Sukhoi Su-24

The Sukhoi Su-24 (NATO reporting name: Fencer) is a supersonic, all-weather attack aircraft developed in the Soviet Union. The aircraft has a variable-sweep wing, twin-engines and a side-by-side seating arrangement for its two crew. It was the first of the USSR's aircraft to carry an integrated digital navigation/attack system.
The Su-24 has a shoulder-mounted variable geometry wing outboard of a relatively small fixed wing glove, swept at 69°. The wing has four sweep settings: 16° for take-off and landing, 35° and 45° for cruise at different altitudes, and 69° for minimum aspect ratio and wing area in low-level dashes. The variable geometry wing provides excellent STOL performance, allowing a landing speed of 230 kilometers per hour (140 mph), even lower than the Sukhoi Su-17 despite substantially greater take-off weight. Its high wing loading provides a stable low-level ride and minimal gust response.

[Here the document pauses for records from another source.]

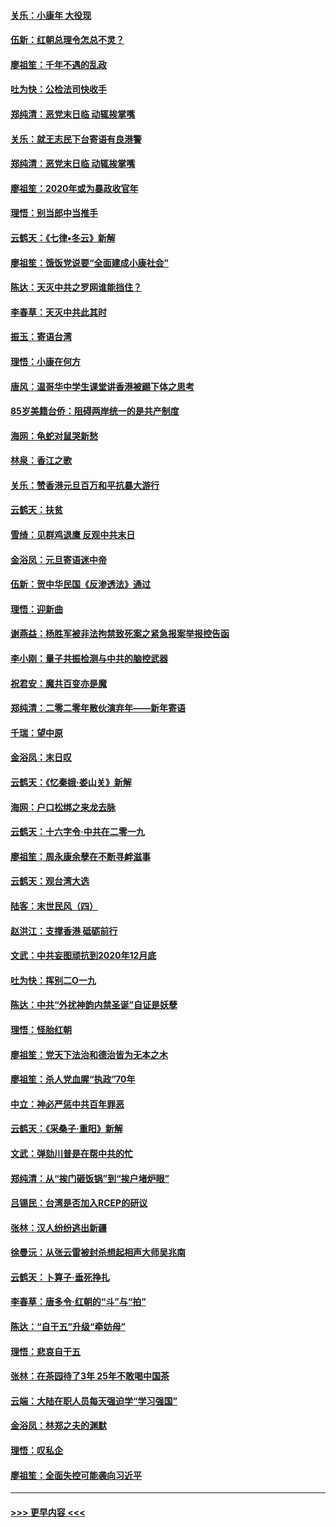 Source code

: #### [关乐：小康年 大役现](../pages/nsc993/n11774213.md?t=01072355) 
#### [伍新：红朝总理令怎总不灵？](../pages/nsc993/n11770813.md?t=01072355) 
#### [廖祖笙：千年不遇的乱政](../pages/nsc993/n11770373.md?t=01072355) 
#### [吐为快：公检法司快收手](../pages/nsc993/n11770359.md?t=01072355) 
#### [郑纯清：恶党末日临 动辄挨掌嘴](../pages/nsc993/n11769912.md?t=01072355) 
#### [关乐：就王志民下台寄语有良港警](../pages/nsc993/n11769903.md?t=01072355) 
#### [郑纯清：恶党末日临 动辄挨掌嘴](../pages/nsc993/n11769356.md?t=01072355) 
#### [廖祖笙：2020年或为暴政收官年](../pages/nsc993/n11768216.md?t=01072355) 
#### [理悟：别当郎中当推手](../pages/nsc993/n11768243.md?t=01072355) 
#### [云鹤天：《七律▪冬云》新解](../pages/nsc993/n11768204.md?t=01072355) 
#### [廖祖笙：饿饭党说要“全面建成小康社会”](../pages/nsc993/n11767482.md?t=01072355) 
#### [陈达：天灭中共之罗网谁能挡住？](../pages/nsc993/n11767465.md?t=01072355) 
#### [李春草：天灭中共此其时](../pages/nsc993/n11767452.md?t=01072355) 
#### [振玉：寄语台湾](../pages/nsc993/n11767432.md?t=01072355) 
#### [理悟：小康在何方](../pages/nsc993/n11767394.md?t=01072355) 
#### [唐风：温哥华中学生课堂讲香港被踢下体之思考](../pages/nsc993/n11766848.md?t=01072355) 
#### [85岁美籍台侨：阻碍两岸统一的是共产制度](../pages/nsc993/n11765043.md?t=01072355) 
#### [海网：龟蛇对鼠哭新愁](../pages/nsc993/n11764895.md?t=01072355) 
#### [林泉：香江之歌](../pages/nsc993/n11764415.md?t=01072355) 
#### [关乐：赞香港元旦百万和平抗暴大游行](../pages/nsc993/n11764382.md?t=01072355) 
#### [云鹤天：扶贫](../pages/nsc993/n11764245.md?t=01072355) 
#### [雪绮：见群鸡退鹰  反观中共末日](../pages/nsc993/n11762112.md?t=01072355) 
#### [金浴凤：元旦寄语迷中帝](../pages/nsc993/n11761788.md?t=01072355) 
#### [伍新：贺中华民国《反渗透法》通过](../pages/nsc993/n11761994.md?t=01072355) 
#### [理悟：迎新曲](../pages/nsc993/n11761152.md?t=01072355) 
#### [谢燕益：杨胜军被非法拘禁致死案之紧急报案举报控告函](../pages/nsc993/n11756134.md?t=01072355) 
#### [李小刚：量子共振检测与中共的脑控武器](../pages/nsc993/n11754518.md?t=01072355) 
#### [祝君安：魔共百变亦是魔](../pages/nsc993/n11754469.md?t=01072355) 
#### [郑纯清：二零二零年散伙演弃年——新年寄语](../pages/nsc993/n11754195.md?t=01072355) 
#### [千瑞：望中原](../pages/nsc993/n11754159.md?t=01072355) 
#### [金浴凤：末日叹](../pages/nsc993/n11752359.md?t=01072355) 
#### [云鹤天：《忆秦娥‧娄山关》新解](../pages/nsc993/n11752348.md?t=01072355) 
#### [海网：户口松绑之来龙去脉](../pages/nsc993/n11752328.md?t=01072355) 
#### [云鹤天：十六字令‧中共在二零一九](../pages/nsc993/n11752305.md?t=01072355) 
#### [廖祖笙：周永康余孽在不断寻衅滋事](../pages/nsc993/n11751013.md?t=01072355) 
#### [云鹤天：观台湾大选](../pages/nsc993/n11751007.md?t=01072355) 
#### [陆客：末世民风（四）](../pages/nsc993/n11749203.md?t=01072355) 
#### [赵洪江：支撑香港 砥砺前行](../pages/nsc993/n11748482.md?t=01072355) 
#### [文武：中共妄图顽抗到2020年12月底](../pages/nsc993/n11748446.md?t=01072355) 
#### [吐为快：挥别二O一九](../pages/nsc993/n11748411.md?t=01072355) 
#### [陈达：中共“外扰神韵内禁圣诞”自证是妖孽](../pages/nsc993/n11748226.md?t=01072355) 
#### [理悟：怪胎红朝](../pages/nsc993/n11748206.md?t=01072355) 
#### [廖祖笙：党天下法治和德治皆为无本之木](../pages/nsc993/n11748135.md?t=01072355) 
#### [廖祖笙：杀人党血腥“执政”70年](../pages/nsc993/n11745144.md?t=01072355) 
#### [中立：神必严惩中共百年罪恶](../pages/nsc993/n11744970.md?t=01072355) 
#### [云鹤天：《采桑子‧重阳》新解](../pages/nsc993/n11744948.md?t=01072355) 
#### [文武：弹劾川普是在帮中共的忙](../pages/nsc993/n11744758.md?t=01072355) 
#### [郑纯清：从“挨门砸饭锅”到“挨户堵炉眼”](../pages/nsc993/n11744745.md?t=01072355) 
#### [吕锡民：台湾是否加入RCEP的研议](../pages/nsc993/n11744701.md?t=01072355) 
#### [张林：汉人纷纷逃出新疆](../pages/nsc993/n11743530.md?t=01072355) 
#### [徐曼沅：从张云雷被封杀想起相声大师吴兆南](../pages/nsc993/n11741816.md?t=01072355) 
#### [云鹤天：卜算子‧垂死挣扎](../pages/nsc993/n11739956.md?t=01072355) 
#### [李春草：唐多令‧红朝的“斗”与“拍”](../pages/nsc993/n11739830.md?t=01072355) 
#### [陈达：“自干五”升级“牵妨母”](../pages/nsc993/n11739724.md?t=01072355) 
#### [理悟：悲哀自干五](../pages/nsc993/n11739547.md?t=01072355) 
#### [张林：在茶园待了3年 25年不敢喝中国茶](../pages/nsc993/n11739240.md?t=01072355) 
#### [云端：大陆在职人员每天强迫学“学习强国”](../pages/nsc993/n11738735.md?t=01072355) 
#### [金浴凤：林郑之夫的渊默](../pages/nsc993/n11737735.md?t=01072355) 
#### [理悟：叹私企](../pages/nsc993/n11737715.md?t=01072355) 
#### [廖祖笙：全面失控可能袭向习近平](../pages/nsc993/n11737704.md?t=01072355) 

----
#### [ >>> 更早内容 <<< ](../indexes/nsc993-earlier.md)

The Su-24 has two Saturn/Lyulka AL-21F-3A after-burning turbojet engines with 109.8 kN (24,700 lbf) thrust each, fed with air from two rectangular side mounted intakes with splitter plates/boundary-layer diverters. Initial Su-24s had basic electronic countermeasures (ECM) equipment, with many Su-24s limited to the old Sirena radar-warning receiver with no integral jamming system. Later-production Su-24s had more comprehensive radar warning, missile-launch warning, and active ECM equipment, with triangular antennas on the sides of the intakes and the tip of the vertical fin. This earned the NATO designation "Fencer-C", although again it did not have a separate Soviet designation. Some "Fencer-C" and later Su-24M ("Fencer-D" by NATO) have large wing fence/pylons on the wing glove portion with integral chaff/flare dispensers; others have such launchers scabbed onto either side of the tail fin.